もっとも冷静に考えれば、なぜCGで作らないのか観客にはさっぱりわからないわけだが、本人いわく、本物でやったほうが効率もコスパもいいのだという。冗談じゃないというプロデューサーの心の声が聞こえてくるようである。

監督のこうしたわがまま放題がここまで許されているのは、ハリウッド広しといえどもこの人の映画だけであろう。ノーラン監督は「ノーCG」をブランドとしているから、本物の飛行機を壊す話が話題になる。だからやれるのであって、普通はそんなバカなことはしない。

そして、そうした見世物小屋的な要素がないと、この監督の最近の映画は作家性が強すぎて、万人に訴えるのは難しい。

この映画のメインテーマである時間の逆行概念がまさにそれ。これは非常に分かりにくい。

タイムリープではない。時間の逆行である。これを文章で表すのは困難なのだが、一つの画面の中に、時間を巡行する人達、すなわち我々と、未来から過去へ戻ってくる人たちが同時に存在している。それがこの映画最大の売りである。

その場面は、わざと生理的に不快に作曲された劇伴音楽の効果もあって、感受性豊かな人が見たら気分が悪くなるかもしれない。それほどのものだ。

その時間概念を前提に脚本が突っ走るので、一度や二度見ても、ストーリーを把握するのすら困難だろうと思われる。

その意味でこの映画は快適ではない。むしろ不快な感じもするが、究極の非日常感を味わえるともいえる。

217億円もの予算で、観客の「快」を追求しない、むしろ「不快」な映画を作り、ヒットさせ続けるというのはすごいことだ。

それでも、その大予算にものを言わせて見世物小屋的な「反緊縮アナログスペクタクル」さえぶっこんでおけば、古き良き映画をマンセーする年寄たちが無条件で賛美し、勝手にノーラン映画のブランド力を高めてくれる。
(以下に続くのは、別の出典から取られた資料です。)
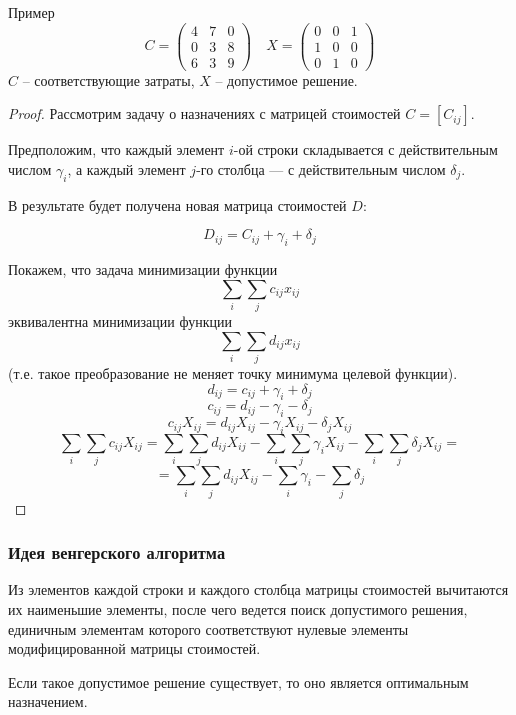 \documentclass[17pt]{extarticle}
\begin{document}
Пример
\[
    C = \begin{pmatrix}
        4 & 7 & 0 \\
        0 & 3 & 8 \\
        6 & 3 & 9
    \end{pmatrix} \quad
    X = \begin{pmatrix}
        0 & 0 & 1 \\
        1 & 0 & 0 \\
        0 & 1 & 0
    \end{pmatrix}
\]
$C$ -- соответствующие затраты, $X$ -- допустимое решение.

\begin{proof}
    Рассмотрим задачу о назначениях с матрицей стоимостей \( C = [C_{ij}] \).

    Предположим, что каждый элемент \( i \)-ой строки складывается с действительным числом \( \gamma_i \), а каждый элемент \( j \)-го столбца — с действительным числом \( \delta_j \).

    В результате будет получена новая матрица стоимостей \( D \):

    \[
        D_{ij} = C_{ij} + \gamma_i + \delta_j
    \]

    Покажем, что задача минимизации функции
    \[
        \sum_i \sum_j c_{ij} x_{ij}
    \]
    эквивалентна минимизации функции
    \[
        \sum_i \sum_j d_{ij} x_{ij}
    \]
    (т.е. такое преобразование не меняет точку минимума целевой функции).
    \[
        d_{ij} = c_{ij} + \gamma_i + \delta_j
    \]
    \[
        c_{ij} = d_{ij} - \gamma_i - \delta_j
    \]
    \[
        c_{ij}X_{ij} = d_{ij}X_{ij} - \gamma_i X_{ij} - \delta_j X_{ij}
    \]
    \[
        \sum_i \sum_j c_{ij}X_{ij} = \sum_i \sum_j d_{ij}X_{ij} - \sum_i \sum_j \gamma_i X_{ij} - \sum_i \sum_j \delta_j X_{ij} =
    \]
    \[
        = \sum_i \sum_j d_{ij}X_{ij} - \sum_i \gamma_i - \sum_j \delta_j
    \]
\end{proof}

\subsubsection{Идея венгерского алгоритма}

Из элементов каждой строки и каждого столбца матрицы
стоимостей вычитаются их наименьшие элементы, после чего
ведется поиск допустимого решения, единичным элементам
которого соответствуют нулевые элементы
модифицированной матрицы стоимостей.

Если такое допустимое решение существует, то оно является
оптимальным назначением.
\end{document}
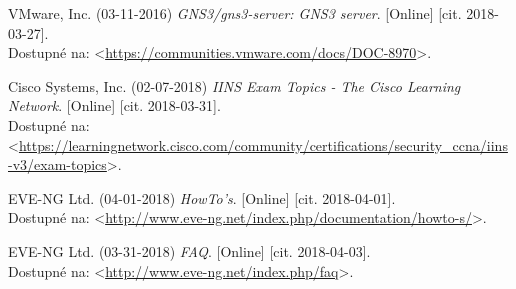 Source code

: \begin{thebibliography}{99}
VMware, Inc. (03-11-2016) {\it GNS3/gns3-server: GNS3 server}. [Online] [cit. 2018-03-27]. \\
Dostupné na: <\url{https://communities.vmware.com/docs/DOC-8970}>.

Cisco Systems, Inc. (02-07-2018) {\it IINS Exam Topics - The Cisco Learning Network}. [Online] [cit. 2018-03-31]. \\
Dostupné na: \\
<\url{https://learningnetwork.cisco.com/community/certifications/security_ccna/iins-v3/exam-topics}>.

EVE-NG Ltd. (04-01-2018) {\it HowTo's}. [Online] [cit. 2018-04-01]. \\
Dostupné na: <\url{http://www.eve-ng.net/index.php/documentation/howto-s/}>.

EVE-NG Ltd. (03-31-2018) {\it FAQ}. [Online] [cit. 2018-04-03]. \\
Dostupné na: <\url{http://www.eve-ng.net/index.php/faq}>.

\end{thebibliography}


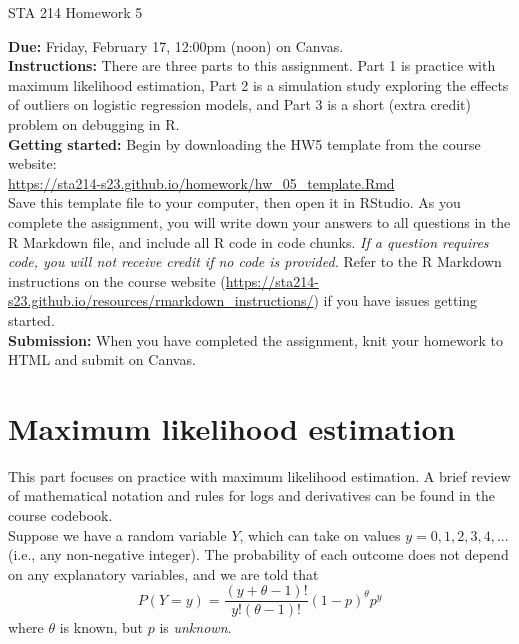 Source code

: \documentclass[11pt]{article}
\begin{document}
\begin{center}
\Large
STA 214 Homework 5\\
\normalsize
\vspace{5mm}
\end{center}

\noindent \textbf{Due:} Friday, February 17, 12:00pm (noon) on Canvas.\\ 

\noindent \textbf{Instructions:} There are three parts to this assignment. Part 1 is practice with maximum likelihood estimation, Part 2 is a simulation study exploring the effects of outliers on logistic regression models, and Part 3 is a short (extra credit) problem on debugging in R.\\

\noindent \textbf{Getting started:} Begin by downloading the HW5 template from the course website:\\

\url{https://sta214-s23.github.io/homework/hw_05_template.Rmd}\\

\noindent Save this template file to your computer, then open it in RStudio. As you complete the assignment, you will write down your answers to all questions in the R Markdown file, and include all R code in code chunks. \textit{If a question requires code, you will not receive credit if no code is provided.} Refer to the R Markdown instructions on the course website (\url{https://sta214-s23.github.io/resources/rmarkdown_instructions/}) if you have issues getting started.\\

\noindent \textbf{Submission:} When you have completed the assignment, knit your homework to HTML and submit on Canvas. 

\section{Maximum likelihood estimation}

This part focuses on practice with maximum likelihood estimation. A brief review of mathematical notation and rules for logs and derivatives can be found in the course codebook.\\

\noindent Suppose we have a random variable $Y$, which can take on values $y = 0, 1, 2, 3, 4,...$ (i.e., any non-negative integer). The probability of each outcome does not depend on any explanatory variables, and we are told that
$$P(Y = y) = \dfrac{(y + \theta  - 1)!}{y!(\theta - 1)!} (1 - p)^\theta p^y$$
where $\theta$ is known, but $p$ is \textit{unknown}. 
\end{document}
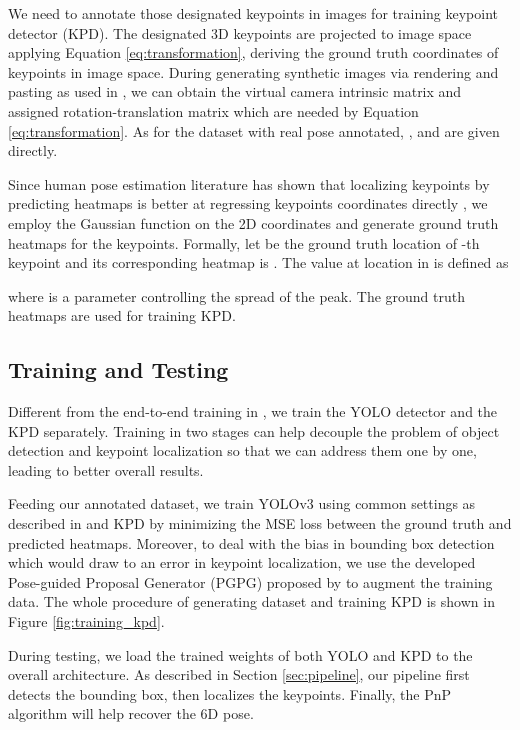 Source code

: \documentclass[10pt,twocolumn,letterpaper]{article}
\begin{document}
We need to annotate those designated keypoints in images for training keypoint detector (KPD). The designated 3D keypoints are projected to image space applying Equation \ref{eq:transformation}, deriving the ground truth coordinates of  keypoints in image space. During generating synthetic images via rendering and pasting as used in \cite{Kehl2017SSD6DMR,Sundermeyer_2018_ECCV,Rad2017BB8AS}, we can obtain the virtual camera intrinsic matrix  and assigned rotation-translation matrix  which are needed by Equation \ref{eq:transformation}. As for the dataset with real pose annotated, ,  and  are given directly.

Since human pose estimation literature has shown that localizing keypoints by predicting heatmaps \cite{Newell2016StackedHN, tompson2014joint, wei2016convolutional} is better at regressing keypoints coordinates directly \cite{toshev2014deeppose}, we employ the Gaussian function on the 2D coordinates and generate  ground truth heatmaps for the  keypoints. Formally, let  be the ground truth location of -th keypoint and its corresponding heatmap is . The value at location  in  is defined as

where  is a parameter controlling the spread of the peak. The ground truth heatmaps are used for training KPD.

\subsection{Training and Testing}
Different from the end-to-end training in \cite{tekin18}, we train the YOLO detector and the KPD separately. Training in two stages can help decouple the problem of object detection and keypoint localization so that we can address them one by one, leading to better overall results.

Feeding our annotated dataset, we train YOLOv3 using common settings as described in \cite{DBLP:journals/corr/abs-1804-02767} and KPD by minimizing the MSE loss between the ground truth and predicted heatmaps. Moreover, to deal with the bias in bounding box detection which would draw to an error in keypoint localization, we use the developed Pose-guided Proposal Generator (PGPG) proposed by \cite{fang2017rmpe} to augment the training data. The whole procedure of generating dataset and training KPD is shown in Figure \ref{fig:training_kpd}.

During testing, we load the trained weights of both YOLO and KPD to the overall architecture. As described in Section \ref{sec:pipeline}, our pipeline first detects the bounding box, then localizes the keypoints. Finally, the PnP algorithm will help recover the 6D pose.
\end{document}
どんなに独りよがりな内容でも、リピート必至で不親切なつくりでも許される。

言ってみれば、2回濡れ場を入れてさえおけばあとは何してもいいよ、というピンク映画のルールと同じである。

だいたい、爆発だのアクションだのといったスペクタクルシーンにおいて、毎度毎度「やはりデジタルなんかより本物、アナログのほうが迫力が上だ」などと、したり顔で語る評論家も結構いい加減なものである。
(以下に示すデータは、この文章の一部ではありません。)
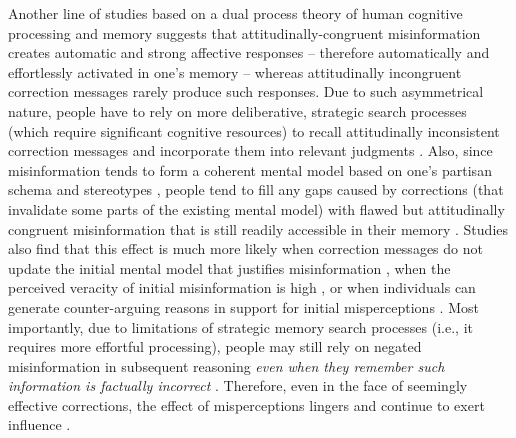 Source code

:\documentclass[man, 12pt, a4paper, noextraspace]{apa6}
\begin{document}
      Another line of studies based on a dual process theory of human cognitive processing and memory suggests that attitudinally-congruent misinformation creates automatic and strong affective responses -- therefore automatically and effortlessly activated in one's memory -- whereas attitudinally incongruent correction messages rarely produce such responses. Due to such asymmetrical nature, people have to rely on more deliberative, strategic search processes (which require significant cognitive resources) to recall attitudinally inconsistent correction messages and incorporate them into relevant judgments \parencite{thorson_2016, Lewandowsky_2012PSPI}. Also, since misinformation tends to form a coherent mental model based on one's partisan schema and stereotypes \parencite[e.g.,][]{garrett2013undermining}, people tend to fill any gaps caused by corrections (that invalidate some parts of the existing mental model) with flawed but attitudinally congruent misinformation that is still readily accessible in their memory \parencite{Lewandowsky_2012PSPI}. Studies also find that this effect is much more likely when correction messages do not update the initial mental model that justifies misinformation \parencite{Chan_debunking_meta_2017}, when the perceived veracity of initial misinformation is high \parencite[due to fluency bias in one's cognitive processing:][]{Lewandowsky_2012PSPI}, or when individuals can generate counter-arguing reasons in support for initial misperceptions \parencite{garrett2013undermining, Chan_debunking_meta_2017}. Most importantly, due to limitations of strategic memory search processes (i.e., it requires more effortful processing), people may still rely on negated misinformation in subsequent reasoning \emph{even when they remember such information is factually incorrect} \parencite{Lewandowsky_2012PSPI}. Therefore, even in the face of seemingly effective corrections, the effect of misperceptions lingers and continue to exert influence \parencite{thorson_2016}.  
      
\end{document}
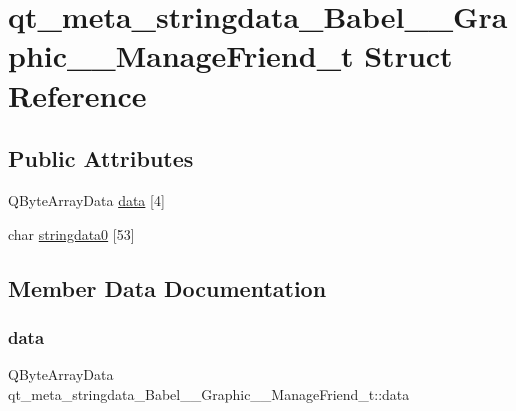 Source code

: \hypertarget{structqt__meta__stringdata__Babel____Graphic____ManageFriend__t}{}\section{qt\+\_\+meta\+\_\+stringdata\+\_\+\+Babel\+\_\+\+\_\+\+Graphic\+\_\+\+\_\+\+Manage\+Friend\+\_\+t Struct Reference}
\label{structqt__meta__stringdata__Babel____Graphic____ManageFriend__t}
\subsection*{Public Attributes}
\begin{DoxyCompactItemize}
\item 
Q\+Byte\+Array\+Data \hyperlink{structqt__meta__stringdata__Babel____Graphic____ManageFriend__t_ae87c9e97fe83c3808f28e28106c62edd}{data} \mbox{[}4\mbox{]}
\item 
char \hyperlink{structqt__meta__stringdata__Babel____Graphic____ManageFriend__t_adf9f3efa09bae2786bb0fc8097b690a2}{stringdata0} \mbox{[}53\mbox{]}
\end{DoxyCompactItemize}


\subsection{Member Data Documentation}
\mbox{\label{structqt__meta__stringdata__Babel____Graphic____ManageFriend__t_ae87c9e97fe83c3808f28e28106c62edd}} 
\subsubsection{\texorpdfstring{data}{data}}
{\footnotesize\ttfamily Q\+Byte\+Array\+Data qt\+\_\+meta\+\_\+stringdata\+\_\+\+Babel\+\_\+\+\_\+\+Graphic\+\_\+\+\_\+\+Manage\+Friend\+\_\+t\+::data}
そうした場面は、CGが最も得意とするジャンルである。それなのに、本当にアナログのほうが良いのであれば、ここまでデジタルが普及などするはずがないではないか。

実体撮影には物理的限界があり、それを突破するカメラワーク、規模を実現するためにデジタル技術は大きな役目を果たしている。なんでもかんでも「アナログマンセー」する人たちは、映像革命を成し遂げたデジタルクリエイターたちへの敬意が足りない。
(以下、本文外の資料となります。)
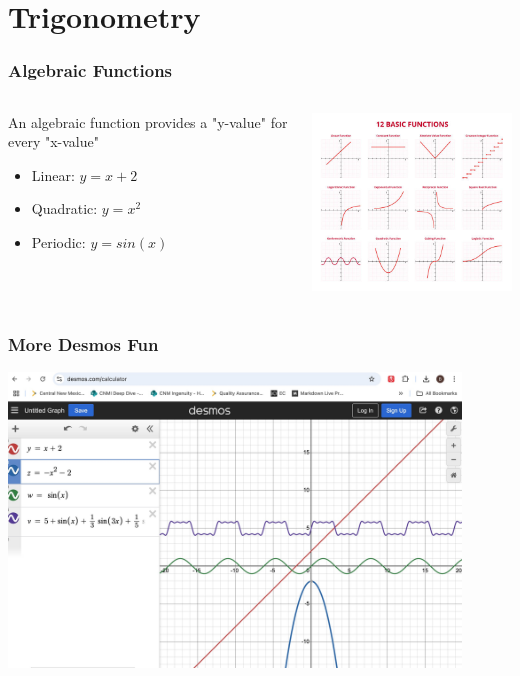 \documentclass{beamer}
\begin{document}
\section{Trigonometry}



\begin{frame}\frametitle{Algebraic Functions}
\begin{columns}
\begin{column}{4.5cm}
An algebraic function provides a "y-value" for every "x-value"
\begin{itemize}
\item Linear: $y = x + 2$
\item Quadratic: $y = x^2$
\item Periodic: $y = sin(x)$
\end{itemize}
\end{column}
\begin{column}{7cm}
\begin{center}
\includegraphics[width=7cm]{fig/basicfun.jpg}
\end{center}
\end{column}
\end{columns}
\end{frame}

\begin{frame}\frametitle{More Desmos Fun}

\begin{center}
\includegraphics[width=12cm]{fig/desmosfun.jpg}
\end{center}
\end{frame}
\end{document}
ノーラン監督がすごいのは、そのような制限だらけのアナログ演出を、わざとCG有利の土俵で見せつけることで話題性を作り、しかも毎回そこそこいい勝負をしていることだ。

ノーラン監督はこの路線で何十年もやっているわけで、アナログでもデジタルっぽいスペクタクル作りをするテクニックについては、おそらく右に出る者はいないだろう。

本作の飛行機激突シーンも、CGで作ればもっと迫力あるものができるに決まっているが、それなりに物凄い絵を作っている。これはまさにカネの力も大きいわけで、ノーラン映画を見る理由に値する。超大予算の超難解アナログ映画、なんてものはほかにないのだから。

おそらく日本でも、何としても脚本の難解さを読み解きたいノーランマニアがリピートして劇場へ押しよせることになるだろう。口コミも盛り上がるはずだ。そうした消費者行動は、何やらすごい映画があるぞという怖いもの見たさで一般客もそこそこ引っ張ってくることになる。

それがおのずと興行成績を押し上げる。映画館にとってはうれしい悲鳴であり、感謝感謝の嵐である。このコロナ禍大不況で、業界人にとってクリストファー・ノーラン監督は、ほとんど神様みたいな存在といえる。

読者の皆さんにって、『TENET テネット』が合うかどうかは『インターステラー』(14)や『インセプション』(10)が好きかどうかで決めればよい。この作品は、『ダークナイト』(08)や『ダンケルク』(17)のような、比較的万人向けなノーラン作品とは明らかに異なる系統である。

大予算のアナログ手法でパズラー映画を作るという、歴史上かつてない大がかりな遊戯を続けるノーラン監督。本人の言葉とは裏腹に、リスクを考えたらこんなにコスパの悪い映画作りは他になく、ほかの誰も真似できない。

幸いにして今はソフト化や配信もある。映画館をリピートするのはハードルが高くても、チャンネルと時を変えて何度か見る機会は普通にある。

そう考えるとIMAXカメラ、フィルム撮影、ノーラン映画の中でも最小といわれるほどVFXカット数が少ないという、おどろくべき事実を知れば(つまりクライマックスの攻撃シーンすら、デジタル合成ではないということだ)、一度目くらいは映画館で見ておいて損はないかな、と思えるわけである。